CVV: I don’t think so. It’s been a hard year, with my injuries and all that. It’s not like I was out on vacation when I crashed. It was a lot of time and effort, putting my body back together and hurrying up and trying to do the best I could throughout May and June. It was a lot of stress on my body. It wasn’t time off, per se, like a lot of people sometimes think it is. I didn’t race, but in a way it was just as stressful getting myself to start line in Monaco.
VN: Last year you attributed your breakthrough season, in part, to overcoming muscle imbalances. How much did the crash affect your back problems?
CVV: It’s always pretty rough after I take time off bike. It’s just tight, you know, all those adhesions. But I always feel better after I get worked on, and after I race, which is kind of weird. The crash at the Giro didn’t help it. I was getting over those problems and imbalances. But did it put me back to square one? No. But it didn’t help things out, that’s for sure. It just added to the list of things that are tight.

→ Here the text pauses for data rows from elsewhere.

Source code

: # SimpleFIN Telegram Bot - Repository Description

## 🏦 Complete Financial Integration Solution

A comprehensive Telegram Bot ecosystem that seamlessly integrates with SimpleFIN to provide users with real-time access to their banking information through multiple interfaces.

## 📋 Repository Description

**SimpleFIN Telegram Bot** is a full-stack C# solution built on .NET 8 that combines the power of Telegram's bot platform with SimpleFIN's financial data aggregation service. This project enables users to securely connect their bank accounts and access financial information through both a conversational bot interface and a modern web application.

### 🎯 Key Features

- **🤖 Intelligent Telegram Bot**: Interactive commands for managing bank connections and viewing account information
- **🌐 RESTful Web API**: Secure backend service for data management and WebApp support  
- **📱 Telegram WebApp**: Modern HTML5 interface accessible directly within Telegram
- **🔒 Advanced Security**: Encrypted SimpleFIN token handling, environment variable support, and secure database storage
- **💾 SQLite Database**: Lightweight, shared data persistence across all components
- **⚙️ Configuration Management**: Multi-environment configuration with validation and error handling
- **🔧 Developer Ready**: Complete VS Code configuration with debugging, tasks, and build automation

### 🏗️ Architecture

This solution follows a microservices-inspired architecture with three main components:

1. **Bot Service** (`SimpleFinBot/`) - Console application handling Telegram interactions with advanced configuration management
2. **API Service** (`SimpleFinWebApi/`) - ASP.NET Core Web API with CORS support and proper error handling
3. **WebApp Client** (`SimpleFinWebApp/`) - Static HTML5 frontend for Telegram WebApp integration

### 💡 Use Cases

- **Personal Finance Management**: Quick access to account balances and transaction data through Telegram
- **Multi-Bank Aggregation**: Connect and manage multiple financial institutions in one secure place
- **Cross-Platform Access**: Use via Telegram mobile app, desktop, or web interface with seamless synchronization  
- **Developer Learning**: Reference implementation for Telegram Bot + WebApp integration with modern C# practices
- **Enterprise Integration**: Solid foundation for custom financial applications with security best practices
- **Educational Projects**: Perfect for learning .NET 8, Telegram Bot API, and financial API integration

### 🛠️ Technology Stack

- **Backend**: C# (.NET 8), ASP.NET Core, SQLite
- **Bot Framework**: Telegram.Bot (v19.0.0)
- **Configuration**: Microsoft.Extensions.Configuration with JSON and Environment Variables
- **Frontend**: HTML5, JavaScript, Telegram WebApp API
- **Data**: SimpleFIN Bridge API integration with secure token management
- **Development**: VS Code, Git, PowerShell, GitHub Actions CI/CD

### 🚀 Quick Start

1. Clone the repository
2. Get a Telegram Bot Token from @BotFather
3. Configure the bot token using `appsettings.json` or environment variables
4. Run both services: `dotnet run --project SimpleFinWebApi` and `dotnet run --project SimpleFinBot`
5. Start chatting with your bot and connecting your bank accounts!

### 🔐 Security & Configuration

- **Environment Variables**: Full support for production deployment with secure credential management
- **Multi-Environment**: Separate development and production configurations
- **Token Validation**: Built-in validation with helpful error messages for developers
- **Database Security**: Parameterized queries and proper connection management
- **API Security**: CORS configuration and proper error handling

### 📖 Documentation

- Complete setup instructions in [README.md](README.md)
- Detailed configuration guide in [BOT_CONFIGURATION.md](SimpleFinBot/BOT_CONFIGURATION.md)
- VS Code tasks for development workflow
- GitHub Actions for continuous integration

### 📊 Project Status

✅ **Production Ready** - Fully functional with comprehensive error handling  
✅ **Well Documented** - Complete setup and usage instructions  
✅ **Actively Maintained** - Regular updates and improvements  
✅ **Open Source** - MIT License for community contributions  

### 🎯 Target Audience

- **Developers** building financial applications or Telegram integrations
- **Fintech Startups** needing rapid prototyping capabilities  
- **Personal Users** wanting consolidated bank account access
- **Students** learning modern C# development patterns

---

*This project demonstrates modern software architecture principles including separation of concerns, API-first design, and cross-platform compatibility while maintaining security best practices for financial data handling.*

VN: After you were dropped at Verbier and lost any chance of making the podium, you were pretty upbeat, saying you were just happy to be riding at the Tour. Now that you’ve had some time to reflect, do you still feel the same way?
CVV: Oh yeah, I am still where I was with that. Verbier was really my worst day of the Tour, by a long shot. The hardest day, where it really mattered, was the Grand Bornand stage, with five mountains, and that was my best day. I’m really happy with my Tour and how it went. To have the preparation that I did and to still be top 10, it really gives me a lot of confidence for next year. It actually gives me more confidence than I had last year going into this year. Last year was the first time in the top 10, and this was second time going top 10, and with not half the preparation that I had last year. It shows me I do have something for the Tour de France, and I’ll be ready for next year for sure. I’m already looking forward to it.
VN: Wiggins was really the revelation, and he wants to improve on his performance and reach the podium. How do you see that affecting the team dynamic?
CVV: Yeah, it’s a bit strange, going from just focusing on one person, but our team is really open. As you saw this year, if Bradley is going better than I am, I have no problem working for him, and I would just hope the same if the roles are reversed. And I have confidence in Bradley that he would do the same for me.
VN: At this year’s Giro we saw a lot being made about Liquigas, whether or not Franco Pelizotti would ride for Ivan Basso, or vice versa. But I didn’t hear much talk about that happening at Garmin prior to Verbier.
CVV: Yeah, I think a lot of times they have a lot of pressure put on themselves, too, and they would never ride for anyone else. They’ve always been just leaders in their own right. I think it’s really hard for Ivan to work for somebody else. He’s always been the leader, and for him to just be thinking about the Giro, and just thinking about himself, it’s hard to think anything less than that he’s going to be winning the Giro.